Por Diego Pérez Ordóñez.
Ilustración Tito Martínez.
Edición 434 – julio 2018.
Los libros siempre han conversado conmigo y me han enseñado muchas co-sas tiempo antes de que esas cosas entraran materialmente en mi vida, y los volú-menes físicos han sido para mí algo muy similar a criaturas vivientes que compar-ten mi cama y mi mesa.
Alberto Manguel,
Mientras embalo mi biblioteca.
Como en casi todos los aspectos, en la república de los libros caben relaciones de distinto pelaje y condición, que pueden ir desde la indiferencia absoluta (aplicable para la mayoría de los mortales) hasta el más incondicional e irreverente ardor, carnal y lujurioso, del bibliómano o del bibliófilo, con estadios intermedios, necesarios y algo neutros, como la necesidad profesional de contar con el libro como un instrumento de trabajo o de estudio. Se supone, en este punto, que el bibliómano es el comprador o conseguidor compulsivo de libros, indistintamente de sus atributos (de los atributos de los objetos); se supone también que el bibliófilo clasifica más bien en la categoría de los coleccionistas, de aquellos que husmean en las librerías anticuarias en su búsqueda de joyas o de los que compran viejas bibliotecas o volúmenes especiales.

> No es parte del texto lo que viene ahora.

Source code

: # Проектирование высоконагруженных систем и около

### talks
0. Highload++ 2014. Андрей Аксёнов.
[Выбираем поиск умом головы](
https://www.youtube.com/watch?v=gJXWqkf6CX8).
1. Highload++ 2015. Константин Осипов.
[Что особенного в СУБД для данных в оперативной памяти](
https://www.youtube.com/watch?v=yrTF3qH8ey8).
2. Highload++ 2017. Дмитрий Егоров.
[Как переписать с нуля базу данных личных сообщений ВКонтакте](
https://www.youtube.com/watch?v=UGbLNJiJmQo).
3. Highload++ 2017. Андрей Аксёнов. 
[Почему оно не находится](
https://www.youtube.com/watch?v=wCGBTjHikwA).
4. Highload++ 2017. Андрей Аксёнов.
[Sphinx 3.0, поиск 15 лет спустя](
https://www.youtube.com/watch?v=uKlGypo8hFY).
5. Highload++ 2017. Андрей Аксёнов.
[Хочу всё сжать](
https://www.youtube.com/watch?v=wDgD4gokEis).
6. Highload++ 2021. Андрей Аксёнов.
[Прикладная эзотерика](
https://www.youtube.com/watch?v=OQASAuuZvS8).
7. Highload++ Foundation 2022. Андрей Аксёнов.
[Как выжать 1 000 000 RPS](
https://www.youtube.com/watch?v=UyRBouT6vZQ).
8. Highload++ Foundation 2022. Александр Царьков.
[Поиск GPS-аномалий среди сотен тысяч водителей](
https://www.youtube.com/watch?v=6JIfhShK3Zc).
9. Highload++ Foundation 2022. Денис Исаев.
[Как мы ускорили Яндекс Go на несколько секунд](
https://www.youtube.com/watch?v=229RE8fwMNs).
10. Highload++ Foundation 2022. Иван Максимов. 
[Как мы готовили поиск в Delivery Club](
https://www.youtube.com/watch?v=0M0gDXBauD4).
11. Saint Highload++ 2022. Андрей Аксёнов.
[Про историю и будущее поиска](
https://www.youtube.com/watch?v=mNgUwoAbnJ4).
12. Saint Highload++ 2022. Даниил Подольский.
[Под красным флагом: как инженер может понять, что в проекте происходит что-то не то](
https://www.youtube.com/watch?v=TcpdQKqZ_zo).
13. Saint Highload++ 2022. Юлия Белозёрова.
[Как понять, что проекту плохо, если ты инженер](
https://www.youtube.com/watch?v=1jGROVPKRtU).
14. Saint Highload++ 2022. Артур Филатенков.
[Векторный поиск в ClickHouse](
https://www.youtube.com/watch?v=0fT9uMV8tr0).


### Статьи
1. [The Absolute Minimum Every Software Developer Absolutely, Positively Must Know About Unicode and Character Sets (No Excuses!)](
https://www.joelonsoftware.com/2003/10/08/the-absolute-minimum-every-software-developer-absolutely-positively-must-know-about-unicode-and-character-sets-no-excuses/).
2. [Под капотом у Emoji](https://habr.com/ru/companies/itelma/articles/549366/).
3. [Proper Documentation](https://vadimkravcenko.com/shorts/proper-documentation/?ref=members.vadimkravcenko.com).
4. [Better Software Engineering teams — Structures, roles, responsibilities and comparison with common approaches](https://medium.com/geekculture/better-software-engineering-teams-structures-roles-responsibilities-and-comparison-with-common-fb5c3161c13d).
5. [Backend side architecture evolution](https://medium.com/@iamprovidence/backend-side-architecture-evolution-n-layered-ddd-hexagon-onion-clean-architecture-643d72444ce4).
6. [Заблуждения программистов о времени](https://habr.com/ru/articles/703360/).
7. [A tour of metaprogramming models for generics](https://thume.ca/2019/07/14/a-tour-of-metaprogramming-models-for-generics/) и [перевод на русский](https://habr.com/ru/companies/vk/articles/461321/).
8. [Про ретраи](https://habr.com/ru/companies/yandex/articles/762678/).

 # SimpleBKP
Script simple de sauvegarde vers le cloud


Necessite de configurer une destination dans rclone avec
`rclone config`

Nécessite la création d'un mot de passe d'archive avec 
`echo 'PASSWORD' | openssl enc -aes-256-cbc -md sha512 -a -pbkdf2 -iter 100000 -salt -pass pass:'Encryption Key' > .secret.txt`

En relación con todo lo anterior, en el caso de los libros caben también relaciones adictivas y vergonzantes (como la del lector contumaz que esconde sus objetos de deseo en diferentes anaqueles de las librerías, a la espera del pago de la quincena o de algún ingre-so imprevisto), matrimonios de conveniencia (como los del gran y suntuoso empresario que compraba libros por metros en una librería de viejo, para disimular en algo su analfabetismo funcional) o amantazgos, en los que el libro es un cómplice carnal, un amigo amoroso. Hay lugar, también, para relaciones que pudieran coquetear con lo delictivo, como aquel cura chileno (creo que se llamaba Alfonso Escudero) que se guardaba libros ajenos debajo de la sotana, como lo contó Roberto Bolaño en alguna vieja entrevista. Y también, a modo de ejemplo, puede haber asimismo relaciones puramente transaccionales: préstamos, canjes y regalos interesados.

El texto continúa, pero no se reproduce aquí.